Locate the lines of the listing below that hold "wordt", then copy each of them.

## Given data
════
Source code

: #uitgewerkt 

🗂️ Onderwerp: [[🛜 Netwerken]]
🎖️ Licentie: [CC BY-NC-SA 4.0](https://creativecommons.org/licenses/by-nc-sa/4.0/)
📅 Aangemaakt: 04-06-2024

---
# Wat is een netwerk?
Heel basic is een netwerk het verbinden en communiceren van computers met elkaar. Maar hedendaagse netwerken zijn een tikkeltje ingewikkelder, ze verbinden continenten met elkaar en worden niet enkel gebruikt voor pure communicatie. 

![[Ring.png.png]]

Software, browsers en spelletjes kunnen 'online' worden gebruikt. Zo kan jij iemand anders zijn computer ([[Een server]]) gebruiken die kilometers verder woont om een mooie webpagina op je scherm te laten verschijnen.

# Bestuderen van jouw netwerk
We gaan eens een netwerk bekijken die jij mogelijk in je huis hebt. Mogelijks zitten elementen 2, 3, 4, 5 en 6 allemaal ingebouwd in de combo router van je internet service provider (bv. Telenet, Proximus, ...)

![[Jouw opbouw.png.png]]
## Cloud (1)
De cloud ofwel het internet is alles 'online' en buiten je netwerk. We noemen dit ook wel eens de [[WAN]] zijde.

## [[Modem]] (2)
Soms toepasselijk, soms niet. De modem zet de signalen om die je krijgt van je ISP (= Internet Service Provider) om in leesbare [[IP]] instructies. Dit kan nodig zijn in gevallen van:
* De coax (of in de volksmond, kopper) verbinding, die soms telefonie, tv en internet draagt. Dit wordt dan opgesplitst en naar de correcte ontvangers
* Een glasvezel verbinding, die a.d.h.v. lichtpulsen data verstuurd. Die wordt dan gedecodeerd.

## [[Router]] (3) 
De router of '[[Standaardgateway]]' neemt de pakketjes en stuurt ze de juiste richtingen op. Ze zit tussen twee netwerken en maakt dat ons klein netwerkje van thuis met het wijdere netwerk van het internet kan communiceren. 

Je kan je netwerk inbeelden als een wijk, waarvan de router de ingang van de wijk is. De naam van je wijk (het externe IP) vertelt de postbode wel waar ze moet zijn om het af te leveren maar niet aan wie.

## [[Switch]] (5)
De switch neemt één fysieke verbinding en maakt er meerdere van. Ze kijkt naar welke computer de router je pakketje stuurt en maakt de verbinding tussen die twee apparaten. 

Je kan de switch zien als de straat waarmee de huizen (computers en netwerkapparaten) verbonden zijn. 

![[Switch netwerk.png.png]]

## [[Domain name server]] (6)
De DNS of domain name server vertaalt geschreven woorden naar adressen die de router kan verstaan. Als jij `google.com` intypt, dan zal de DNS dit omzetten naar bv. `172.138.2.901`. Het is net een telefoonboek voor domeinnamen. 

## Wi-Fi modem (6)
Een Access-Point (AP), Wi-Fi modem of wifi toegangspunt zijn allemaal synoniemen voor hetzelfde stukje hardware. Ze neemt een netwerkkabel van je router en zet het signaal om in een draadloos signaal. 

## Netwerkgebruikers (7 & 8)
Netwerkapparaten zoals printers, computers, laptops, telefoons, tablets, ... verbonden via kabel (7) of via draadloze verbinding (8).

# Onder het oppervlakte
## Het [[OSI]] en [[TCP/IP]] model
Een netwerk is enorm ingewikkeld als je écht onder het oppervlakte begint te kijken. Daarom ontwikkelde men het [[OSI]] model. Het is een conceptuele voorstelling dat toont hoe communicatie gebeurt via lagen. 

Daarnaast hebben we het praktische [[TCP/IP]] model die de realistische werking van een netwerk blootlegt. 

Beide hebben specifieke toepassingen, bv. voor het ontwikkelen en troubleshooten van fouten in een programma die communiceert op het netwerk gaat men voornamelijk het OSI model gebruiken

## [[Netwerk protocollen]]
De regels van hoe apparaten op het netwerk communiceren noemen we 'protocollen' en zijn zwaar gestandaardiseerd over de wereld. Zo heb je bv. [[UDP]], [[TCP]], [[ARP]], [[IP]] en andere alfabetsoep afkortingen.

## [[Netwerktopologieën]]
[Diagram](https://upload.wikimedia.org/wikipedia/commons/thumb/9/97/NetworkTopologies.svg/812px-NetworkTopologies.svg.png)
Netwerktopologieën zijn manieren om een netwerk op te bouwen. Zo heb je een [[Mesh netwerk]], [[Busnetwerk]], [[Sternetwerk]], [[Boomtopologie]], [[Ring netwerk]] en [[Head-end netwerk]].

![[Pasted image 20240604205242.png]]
════
## Task response
* De coax (of in de volksmond, kopper) verbinding, die soms telefonie, tv en internet draagt. Dit wordt dan opgesplitst en naar de correcte ontvangers
* Een glasvezel verbinding, die a.d.h.v. lichtpulsen data verstuurd. Die wordt dan gedecodeerd.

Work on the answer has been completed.